Looking Ahead: What’s Next for Malaysia’s Labor Market?
While the 2% EPF contribution policy is a step forward in terms of providing foreign workers with social protection, it is clear that more work needs to be done to ensure that these workers receive fair treatment and adequate financial security. The Malaysian government has indicated that it will continue to monitor the situation and may review the contribution rate in the future, depending on economic conditions and feedback from stakeholders.
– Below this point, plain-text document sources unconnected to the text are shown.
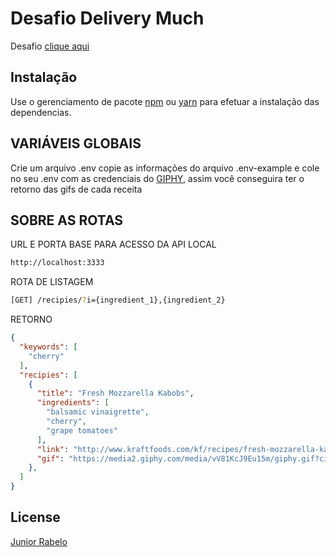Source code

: # Desafio Delivery Much

Desafio [clique aqui](https://github.com/delivery-much/challenge)

## Instalação

Use o gerenciamento de pacote [npm](https://nodejs.org/en/) ou [yarn](https://yarnpkg.com/) para efetuar a instalação das dependencias.

## VARIÁVEIS GLOBAIS
Crie um arquivo .env copie as informações do arquivo .env-example e cole no seu .env com as credenciais do [GIPHY](https://developers.giphy.com/docs/sdk), assim você conseguira ter o retorno das gifs de cada receita

## SOBRE AS ROTAS

URL E PORTA BASE PARA ACESSO DA API LOCAL
```bash
http://localhost:3333
```
ROTA DE LISTAGEM

```bash
[GET] /recipies/?i={ingredient_1},{ingredient_2}
```
RETORNO
```JSON
{
  "keywords": [
    "cherry"
  ],
  "recipies": [
    {
      "title": "Fresh Mozzarella Kabobs",
      "ingredients": [
        "balsamic vinaigrette",
        "cherry",
        "grape tomatoes"
      ],
      "link": "http://www.kraftfoods.com/kf/recipes/fresh-mozzarella-kabobs-55734.aspx",
      "gif": "https://media2.giphy.com/media/vV81KcJ9Eu15m/giphy.gif?cid=765a8170fc10ruwbmcfgd4bodg2ijeiac0bj6zfwo6w5jxft&rid=giphy.gif"
    },
  ]
}
```

## License
[Junior Rabelo](https://github.com/delivery-much/challenge)
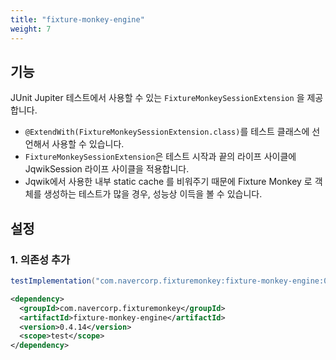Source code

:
 ```yaml
---
title: "fixture-monkey-engine"
weight: 7
---
```


## 기능
JUnit Jupiter 테스트에서 사용할 수 있는 `FixtureMonkeySessionExtension` 을 제공합니다.
- `@ExtendWith(FixtureMonkeySessionExtension.class)`를 테스트 클래스에 선언해서 사용할 수 있습니다.
- `FixtureMonkeySessionExtension`은 테스트 시작과 끝의 라이프 사이클에 JqwikSession 라이프 사이클을 적용합니다. 
- Jqwik에서 사용한 내부 static cache 를 비워주기 때문에 Fixture Monkey 로 객체를 생성하는 테스트가 많을 경우, 성능상 이득을 볼 수 있습니다.

## 설정
### 1. 의존성 추가
```groovy
testImplementation("com.navercorp.fixturemonkey:fixture-monkey-engine:0.4.14")
```

```xml
<dependency>
  <groupId>com.navercorp.fixturemonkey</groupId>
  <artifactId>fixture-monkey-engine</artifactId>
  <version>0.4.14</version>
  <scope>test</scope>
</dependency>
```
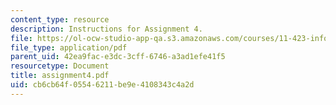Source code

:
 ```yaml
---
content_type: resource
description: Instructions for Assignment 4.
file: https://ol-ocw-studio-app-qa.s3.amazonaws.com/courses/11-423-information-and-communication-technologies-in-community-development-spring-2004/cb6cb64f05546211be9e4108343c4a2d_assignment4.pdf
file_type: application/pdf
parent_uid: 42ea9fac-e3dc-3cff-6746-a3ad1efe41f5
resourcetype: Document
title: assignment4.pdf
uid: cb6cb64f-0554-6211-be9e-4108343c4a2d
---
```

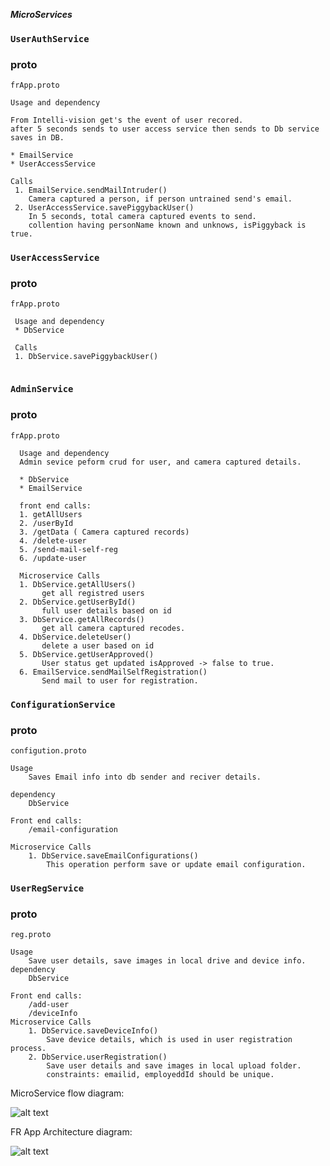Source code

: ***MicroServices***

### `UserAuthService`
### proto
``
frApp.proto
``
```
Usage and dependency

From Intelli-vision get's the event of user recored. 
after 5 seconds sends to user access service then sends to Db service saves in DB.

* EmailService
* UserAccessService

Calls
 1. EmailService.sendMailIntruder()
    Camera captured a person, if person untrained send's email.
 2. UserAccessService.savePiggybackUser()
    In 5 seconds, total camera captured events to send.
    collention having personName known and unknows, isPiggyback is true.
```
 
 ### `UserAccessService`
 ### proto
 ``
 frApp.proto
 ``
 ```
  Usage and dependency
  * DbService
  
  Calls
  1. DbService.savePiggybackUser()
  
 ```

### `AdminService`
### proto
 ``
 frApp.proto
 ``
 ```
   Usage and dependency
   Admin sevice peform crud for user, and camera captured details.
   
   * DbService
   * EmailService
   
   front end calls:
   1. getAllUsers
   2. /userById
   3. /getData ( Camera captured records)
   4. /delete-user
   5. /send-mail-self-reg
   6. /update-user
   
   Microservice Calls
   1. DbService.getAllUsers()
        get all registred users
   2. DbService.getUserById()
        full user details based on id
   3. DbService.getAllRecords()
        get all camera captured recodes.
   4. DbService.deleteUser()
        delete a user based on id
   5. DbService.getUserApproved()
        User status get updated isApproved -> false to true.
   6. EmailService.sendMailSelfRegistration()
        Send mail to user for registration.
  ```

### `ConfigurationService`
### proto
``
configution.proto
``
```
Usage 
    Saves Email info into db sender and reciver details.

dependency
    DbService

Front end calls:
    /email-configuration

Microservice Calls
    1. DbService.saveEmailConfigurations()
        This operation perform save or update email configuration.
```

### `UserRegService`
### proto
``
reg.proto
``
```
Usage 
    Save user details, save images in local drive and device info.
dependency
    DbService

Front end calls:
    /add-user
    /deviceInfo
Microservice Calls
    1. DbService.saveDeviceInfo()
        Save device details, which is used in user registration process.
    2. DbService.userRegistration()
        Save user details and save images in local upload folder.
        constraints: emailid, employeddId should be unique.
```


MicroService flow diagram:

![alt text](https://drive.google.com/uc?id=1CCrMM3hvBeA-zejEADuVnTmuz2GkSeae)


FR App Architecture diagram:

![alt text](https://drive.google.com/uc?id=1Eol6--nsG6d5QCtjmQkXsYwZCGcEmY1B)
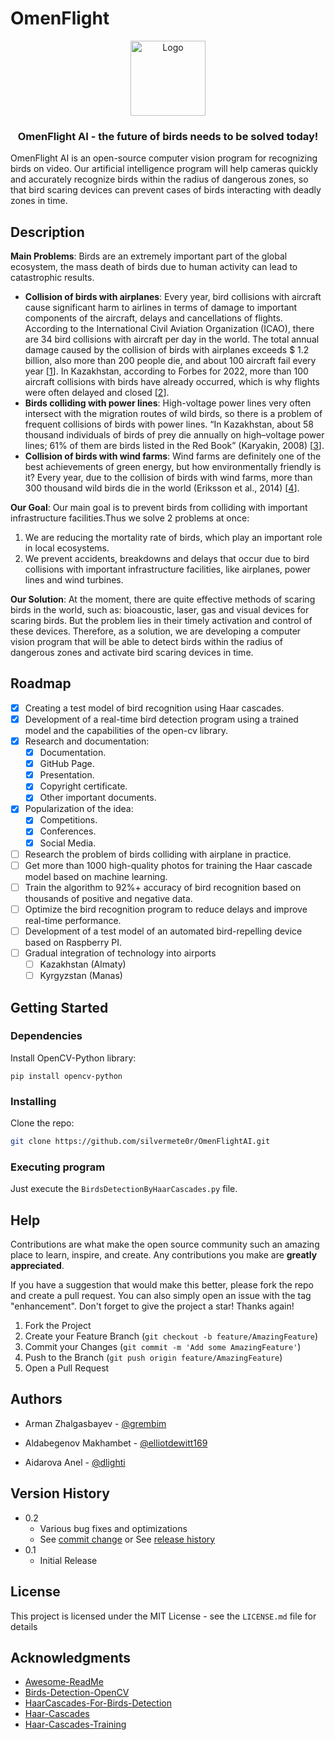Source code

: # OmenFlight 
<div align="center">
   <img src="https://sun9-west.userapi.com/sun9-13/s/v1/ig2/AQK9TKQ2ldo2BUNW-Sp_ve1xWk-dAHddHVV4msr1e0tqBDPKSjt5L4MzP-l8sv-PUXDvYNEG9gfNB3YJZXWrX8YX.jpg?size=900x900&quality=95&type=album" alt="Logo" width="120" height="120">
   <h3 align="center">OmenFlight AI - the future of birds needs to be solved today!</h3>
</div>
OmenFlight AI is an open-source computer vision program for recognizing birds on video. Our artificial intelligence program will help cameras quickly and accurately recognize birds within the radius of dangerous zones, so that bird scaring devices can prevent cases of birds interacting with deadly zones in time. 

## Description
<b>Main Problems</b>: Birds are an extremely important part of the global ecosystem, the mass death of birds due to human activity can lead to catastrophic results.
* <b>Collision of birds with airplanes</b>: Every year, bird collisions with aircraft cause significant harm to airlines in terms of damage to important components of the aircraft, delays and cancellations of flights. According to the International Civil Aviation Organization (ICAO), there are 34 bird collisions with aircraft per day in the world. The total annual damage caused by the collision of birds with airplanes exceeds $ 1.2 billion, also more than 200 people die, and about 100 aircraft fail every year [<a href="https://www.inventiva.co.in/trends/what-are-bird-strikes-3-potential-risks-to-the-aviation-industry-how-do-pilots-and-airports-tackle-them/">1</a>]. In Kazakhstan, according to Forbes for 2022, more than 100 aircraft collisions with birds have already occurred, which is why flights were often delayed and closed [<a href="https://forbes.kz/process/100_straykov_za_god_pochemu_v_kazahstanskie_samoletyi_vse_chasche_popadayut_ptitsyi/">2</a>].
* <b>Birds colliding with power lines</b>: High-voltage power lines very often intersect with the migration routes of wild birds, so there is a problem of frequent collisions of birds with power lines. “In Kazakhstan, about 58 thousand individuals of birds of prey die annually on high–voltage power lines; 61% of them are birds listed in the Red Book” (Karyakin, 2008) [<a href="https://www.acbk.kz/article/default/view?id=359">3</a>]. 
* <b>Collision of birds with wind farms</b>: Wind farms are definitely one of the best achievements of green energy, but how environmentally friendly is it? Every year, due to the collision of birds with wind farms, more than 300 thousand wild birds die in the world (Eriksson et al., 2014) [<a href="https://abcbirds.org/blog21/wind-turbine-mortality/">4</a>].

<b>Our Goal</b>:
Our main goal is to prevent birds from colliding with important infrastructure facilities.Thus we solve 2 problems at once:
1) We are reducing the mortality rate of birds, which play an important role in local ecosystems.
2) We prevent accidents, breakdowns and delays that occur due to bird collisions with important infrastructure facilities, like airplanes, power lines and wind turbines.

<b>Our Solution</b>:
At the moment, there are quite effective methods of scaring birds in the world, such as: bioacoustic, laser, gas and visual devices for scaring birds. But the problem lies in their timely activation and control of these devices. 
Therefore, as a solution, we are developing a computer vision program that will be able to detect birds within the radius of dangerous zones and activate bird scaring devices in time.

## Roadmap

- [x] Creating a test model of bird recognition using Haar cascades.
- [x] Development of a real-time bird detection program using a trained model and the capabilities of the open-cv library.
- [x] Research and documentation:
    - [x] Documentation.
    - [x] GitHub Page.
    - [x] Presentation.
    - [x] Copyright certificate.
    - [x] Other important documents.
- [x] Popularization of the idea:
    - [x] Competitions.
    - [x] Conferences.
    - [x] Social Media.
- [ ] Research the problem of birds colliding with airplane in practice.
- [ ] Get more than 1000 high-quality photos for training the Haar cascade model based on machine learning.
- [ ] Train the algorithm to 92%+ accuracy of bird recognition based on thousands of positive and negative data.
- [ ] Optimize the bird recognition program to reduce delays and improve real-time performance.
- [ ] Development of a test model of an automated bird-repelling device based on Raspberry PI.
- [ ] Gradual integration of technology into airports
    - [ ] Kazakhstan (Almaty)
    - [ ] Kyrgyzstan (Manas)

## Getting Started

### Dependencies

Install OpenCV-Python library:
   ```
   pip install opencv-python
   ```

### Installing

Clone the repo:
   ```sh
   git clone https://github.com/silvermete0r/OmenFlightAI.git
   ```

### Executing program

Just execute the `BirdsDetectionByHaarCascades.py` file.

## Help

Contributions are what make the open source community such an amazing place to learn, inspire, and create. Any contributions you make are **greatly appreciated**.

If you have a suggestion that would make this better, please fork the repo and create a pull request. You can also simply open an issue with the tag "enhancement".
Don't forget to give the project a star! Thanks again!

1. Fork the Project
2. Create your Feature Branch (`git checkout -b feature/AmazingFeature`)
3. Commit your Changes (`git commit -m 'Add some AmazingFeature'`)
4. Push to the Branch (`git push origin feature/AmazingFeature`)
5. Open a Pull Request

## Authors

* Arman Zhalgasbayev - 
[@grembim](https://www.instagram.com/grembim)

* Aldabegenov Makhambet - 
[@elliotdewitt169](https://www.instagram.com/elliotdewitt169)

* Aidarova Anel - 
[@dlighti](https://www.instagram.com/dlighti)

## Version History

* 0.2
    * Various bug fixes and optimizations
    * See [commit change]() or See [release history]()
* 0.1
    * Initial Release

## License

This project is licensed under the MIT License - see the `LICENSE.md` file for details

## Acknowledgments

* [Awesome-ReadMe](https://github.com/matiassingers/awesome-readme)
* [Birds-Detection-OpenCV](https://github.com/yenusu/OpenCV-Birds-Detection-Algorithm)
* [HaarCascades-For-Birds-Detection](https://github.com/Souravjyoti/Bird_detection)
* [Haar-Cascades](https://docs.opencv.org/3.4/db/d28/tutorial_cascade_classifier.html)
* [Haar-Cascades-Training](https://github.com/mrnugget/opencv-haar-classifier-training)


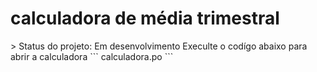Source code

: <h1> calculadora de média trimestral </h1> 
> Status do projeto: Em desenvolvimento
Execulte o codígo abaixo para abrir a calculadora
```
calculadora.po
```
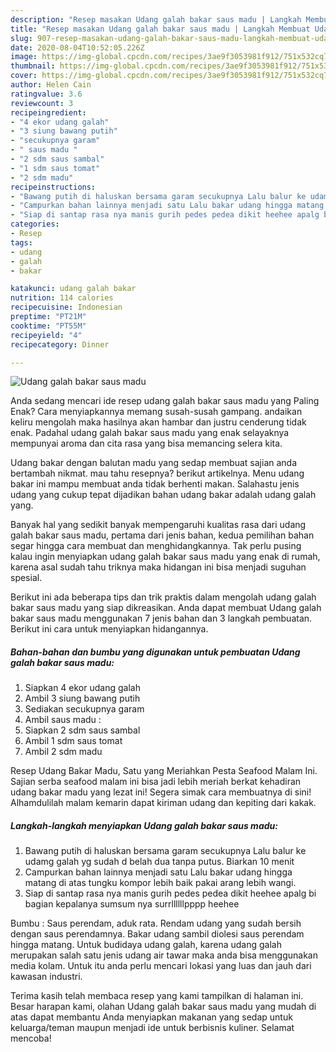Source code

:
 ```yaml
---
description: "Resep masakan Udang galah bakar saus madu | Langkah Membuat Udang galah bakar saus madu Yang Lezat"
title: "Resep masakan Udang galah bakar saus madu | Langkah Membuat Udang galah bakar saus madu Yang Lezat"
slug: 907-resep-masakan-udang-galah-bakar-saus-madu-langkah-membuat-udang-galah-bakar-saus-madu-yang-lezat
date: 2020-08-04T10:52:05.226Z
image: https://img-global.cpcdn.com/recipes/3ae9f3053981f912/751x532cq70/udang-galah-bakar-saus-madu-foto-resep-utama.jpg
thumbnail: https://img-global.cpcdn.com/recipes/3ae9f3053981f912/751x532cq70/udang-galah-bakar-saus-madu-foto-resep-utama.jpg
cover: https://img-global.cpcdn.com/recipes/3ae9f3053981f912/751x532cq70/udang-galah-bakar-saus-madu-foto-resep-utama.jpg
author: Helen Cain
ratingvalue: 3.6
reviewcount: 3
recipeingredient:
- "4 ekor udang galah"
- "3 siung bawang putih"
- "secukupnya garam"
- " saus madu "
- "2 sdm saus sambal"
- "1 sdm saus tomat"
- "2 sdm madu"
recipeinstructions:
- "Bawang putih di haluskan bersama garam secukupnya Lalu balur ke udamg galah yg sudah d belah dua tanpa putus. Biarkan 10 menit"
- "Campurkan bahan lainnya menjadi satu Lalu bakar udang hingga matang di atas tungku kompor lebih baik pakai arang lebih wangi."
- "Siap di santap rasa nya manis gurih pedes pedea dikit heehee apalg bi bagian kepalanya sumsum nya surrllllllpppp heehee"
categories:
- Resep
tags:
- udang
- galah
- bakar

katakunci: udang galah bakar 
nutrition: 114 calories
recipecuisine: Indonesian
preptime: "PT21M"
cooktime: "PT55M"
recipeyield: "4"
recipecategory: Dinner

---
```



![Udang galah bakar saus madu](https://img-global.cpcdn.com/recipes/3ae9f3053981f912/751x532cq70/udang-galah-bakar-saus-madu-foto-resep-utama.jpg)

Anda sedang mencari ide resep udang galah bakar saus madu yang Paling Enak? Cara menyiapkannya memang susah-susah gampang. andaikan keliru mengolah maka hasilnya akan hambar dan justru cenderung tidak enak. Padahal udang galah bakar saus madu yang enak selayaknya mempunyai aroma dan cita rasa yang bisa memancing selera kita.

Udang bakar dengan balutan madu yang sedap membuat sajian anda bertambah nikmat. mau tahu resepnya? berikut artikelnya. Menu udang bakar ini mampu membuat anda tidak berhenti makan. Salahastu jenis udang yang cukup tepat dijadikan bahan udang bakar adalah udang galah yang.

Banyak hal yang sedikit banyak mempengaruhi kualitas rasa dari udang galah bakar saus madu, pertama dari jenis bahan, kedua pemilihan bahan segar hingga cara membuat dan menghidangkannya. Tak perlu pusing kalau ingin menyiapkan udang galah bakar saus madu yang enak di rumah, karena asal sudah tahu triknya maka hidangan ini bisa menjadi suguhan spesial.


Berikut ini ada beberapa tips dan trik praktis dalam mengolah udang galah bakar saus madu yang siap dikreasikan. Anda dapat membuat Udang galah bakar saus madu menggunakan 7 jenis bahan dan 3 langkah pembuatan. Berikut ini cara untuk menyiapkan hidangannya.

<!--inarticleads1-->

##### Bahan-bahan dan bumbu yang digunakan untuk pembuatan Udang galah bakar saus madu:

1. Siapkan 4 ekor udang galah
1. Ambil 3 siung bawang putih
1. Sediakan secukupnya garam
1. Ambil  saus madu :
1. Siapkan 2 sdm saus sambal
1. Ambil 1 sdm saus tomat
1. Ambil 2 sdm madu


Resep Udang Bakar Madu, Satu yang Meriahkan Pesta Seafood Malam Ini. Sajian serba seafood malam ini bisa jadi lebih meriah berkat kehadiran udang bakar madu yang lezat ini! Segera simak cara membuatnya di sini! Alhamdulilah malam kemarin dapat kiriman udang dan kepiting dari kakak. 

<!--inarticleads2-->

##### Langkah-langkah menyiapkan Udang galah bakar saus madu:

1. Bawang putih di haluskan bersama garam secukupnya Lalu balur ke udamg galah yg sudah d belah dua tanpa putus. Biarkan 10 menit
1. Campurkan bahan lainnya menjadi satu Lalu bakar udang hingga matang di atas tungku kompor lebih baik pakai arang lebih wangi.
1. Siap di santap rasa nya manis gurih pedes pedea dikit heehee apalg bi bagian kepalanya sumsum nya surrllllllpppp heehee


Bumbu : Saus perendam, aduk rata. Rendam udang yang sudah bersih dengan saus perendamnya. Bakar udang sambil diolesi saus perendam hingga matang. Untuk budidaya udang galah, karena udang galah merupakan salah satu jenis udang air tawar maka anda bisa menggunakan media kolam. Untuk itu anda perlu mencari lokasi yang luas dan jauh dari kawasan industri. 

Terima kasih telah membaca resep yang kami tampilkan di halaman ini. Besar harapan kami, olahan Udang galah bakar saus madu yang mudah di atas dapat membantu Anda menyiapkan makanan yang sedap untuk keluarga/teman maupun menjadi ide untuk berbisnis kuliner. Selamat mencoba!
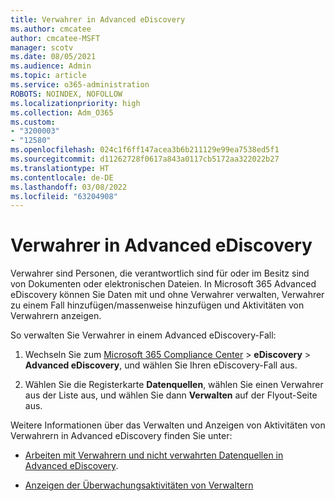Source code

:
 ```yaml
---
title: Verwahrer in Advanced eDiscovery
ms.author: cmcatee
author: cmcatee-MSFT
manager: scotv
ms.date: 08/05/2021
ms.audience: Admin
ms.topic: article
ms.service: o365-administration
ROBOTS: NOINDEX, NOFOLLOW
ms.localizationpriority: high
ms.collection: Adm_O365
ms.custom:
- "3200003"
- "12580"
ms.openlocfilehash: 024c1f6ff147acea3b6b211129e99ea7538ed5f1
ms.sourcegitcommit: d11262728f0617a843a0117cb5172aa322022b27
ms.translationtype: HT
ms.contentlocale: de-DE
ms.lasthandoff: 03/08/2022
ms.locfileid: "63204908"
---
```

# <a name="custodians-in-advanced-ediscovery"></a>Verwahrer in Advanced eDiscovery

Verwahrer sind Personen, die verantwortlich sind für oder im Besitz sind von Dokumenten oder elektronischen Dateien. In Microsoft 365 Advanced eDiscovery können Sie Daten mit und ohne Verwahrer verwalten, Verwahrer zu einem Fall hinzufügen/massenweise hinzufügen und Aktivitäten von Verwahrern anzeigen.

So verwalten Sie Verwahrer in einem Advanced eDiscovery-Fall:

1. Wechseln Sie zum [Microsoft 365 Compliance Center](https://compliance.microsoft.com/) > **eDiscovery** > **Advanced eDiscovery**, und wählen Sie Ihren eDiscovery-Fall aus.

1. Wählen Sie die Registerkarte **Datenquellen**, wählen Sie einen Verwahrer aus der Liste aus, und wählen Sie dann **Verwalten** auf der Flyout-Seite aus.

Weitere Informationen über das Verwalten und Anzeigen von Aktivitäten von Verwahrern in Advanced eDiscovery finden Sie unter:

- [Arbeiten mit Verwahrern und nicht verwahrten Datenquellen in Advanced eDiscovery](https://docs.microsoft.com/microsoft-365/compliance/managing-custodians).

- [Anzeigen der Überwachungsaktivitäten von Verwaltern](https://docs.microsoft.com/microsoft-365/compliance/view-custodian-activity)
As Malaysia’s labor market continues to evolve, it will be essential for employers, workers, and the government to collaborate in creating policies that balance the needs of businesses with the rights and welfare of foreign workers. A more comprehensive approach, potentially incorporating higher contribution rates or a tiered system, may be needed to provide foreign workers with the financial security they deserve.
Conclusion
The introduction of a 2% EPF contribution for foreign workers in Malaysia is a positive and necessary move towards ensuring that migrant workers have access to some form of social security and financial protection. While the policy is a step in the right direction, its implementation and impact will depend on how it is carried out and whether further adjustments are made to address the concerns of both workers and employers.
For now, employers must ensure that they comply with the new regulations, while workers should be informed of how the contributions will affect their wages and long-term savings. As Malaysia continues to grow as a hub for foreign labor, it will be important to keep refining labor policies to ensure a fair and equitable environment for all workers.